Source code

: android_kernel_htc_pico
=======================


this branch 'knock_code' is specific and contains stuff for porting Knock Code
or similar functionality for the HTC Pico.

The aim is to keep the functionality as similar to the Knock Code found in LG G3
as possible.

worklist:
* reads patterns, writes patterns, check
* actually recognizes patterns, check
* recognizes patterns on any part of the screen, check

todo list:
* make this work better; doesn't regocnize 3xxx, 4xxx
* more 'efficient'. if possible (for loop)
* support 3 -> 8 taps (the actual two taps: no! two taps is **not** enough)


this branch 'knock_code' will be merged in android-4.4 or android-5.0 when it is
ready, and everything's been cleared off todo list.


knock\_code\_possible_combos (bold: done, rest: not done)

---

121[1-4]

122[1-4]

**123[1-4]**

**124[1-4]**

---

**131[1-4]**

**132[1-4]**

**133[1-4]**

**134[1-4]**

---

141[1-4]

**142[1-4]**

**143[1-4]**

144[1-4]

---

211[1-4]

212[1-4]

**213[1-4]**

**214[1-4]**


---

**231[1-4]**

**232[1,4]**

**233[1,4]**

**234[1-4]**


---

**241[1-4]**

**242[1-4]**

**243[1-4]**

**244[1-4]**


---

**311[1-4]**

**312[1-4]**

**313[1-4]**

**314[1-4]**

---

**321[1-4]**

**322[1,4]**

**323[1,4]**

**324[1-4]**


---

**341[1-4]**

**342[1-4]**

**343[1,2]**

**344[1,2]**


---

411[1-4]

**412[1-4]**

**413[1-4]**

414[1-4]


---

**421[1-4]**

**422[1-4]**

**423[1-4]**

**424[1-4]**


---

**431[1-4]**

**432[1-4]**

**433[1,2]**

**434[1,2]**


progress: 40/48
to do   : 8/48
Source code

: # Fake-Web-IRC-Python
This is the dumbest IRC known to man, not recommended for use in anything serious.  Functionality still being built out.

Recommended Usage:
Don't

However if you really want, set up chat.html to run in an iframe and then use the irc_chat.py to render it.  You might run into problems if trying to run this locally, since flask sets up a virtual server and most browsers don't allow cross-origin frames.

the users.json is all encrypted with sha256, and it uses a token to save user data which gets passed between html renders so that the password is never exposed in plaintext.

## TASK DESCRIPTION
The answer is the full data, repeated exactly as shown.

## PROBLEM SOLUTION
Source code

: android_kernel_htc_pico
=======================


this branch 'knock_code' is specific and contains stuff for porting Knock Code
or similar functionality for the HTC Pico.

The aim is to keep the functionality as similar to the Knock Code found in LG G3
as possible.

worklist:
* reads patterns, writes patterns, check
* actually recognizes patterns, check
* recognizes patterns on any part of the screen, check

todo list:
* make this work better; doesn't regocnize 3xxx, 4xxx
* more 'efficient'. if possible (for loop)
* support 3 -> 8 taps (the actual two taps: no! two taps is **not** enough)


this branch 'knock_code' will be merged in android-4.4 or android-5.0 when it is
ready, and everything's been cleared off todo list.


knock\_code\_possible_combos (bold: done, rest: not done)

---

121[1-4]

122[1-4]

**123[1-4]**

**124[1-4]**

---

**131[1-4]**

**132[1-4]**

**133[1-4]**

**134[1-4]**

---

141[1-4]

**142[1-4]**

**143[1-4]**

144[1-4]

---

211[1-4]

212[1-4]

**213[1-4]**

**214[1-4]**


---

**231[1-4]**

**232[1,4]**

**233[1,4]**

**234[1-4]**


---

**241[1-4]**

**242[1-4]**

**243[1-4]**

**244[1-4]**


---

**311[1-4]**

**312[1-4]**

**313[1-4]**

**314[1-4]**

---

**321[1-4]**

**322[1,4]**

**323[1,4]**

**324[1-4]**


---

**341[1-4]**

**342[1-4]**

**343[1,2]**

**344[1,2]**


---

411[1-4]

**412[1-4]**

**413[1-4]**

414[1-4]


---

**421[1-4]**

**422[1-4]**

**423[1-4]**

**424[1-4]**


---

**431[1-4]**

**432[1-4]**

**433[1,2]**

**434[1,2]**


progress: 40/48
to do   : 8/48
Source code

: # Fake-Web-IRC-Python
This is the dumbest IRC known to man, not recommended for use in anything serious.  Functionality still being built out.

Recommended Usage:
Don't

However if you really want, set up chat.html to run in an iframe and then use the irc_chat.py to render it.  You might run into problems if trying to run this locally, since flask sets up a virtual server and most browsers don't allow cross-origin frames.

the users.json is all encrypted with sha256, and it uses a token to save user data which gets passed between html renders so that the password is never exposed in plaintext.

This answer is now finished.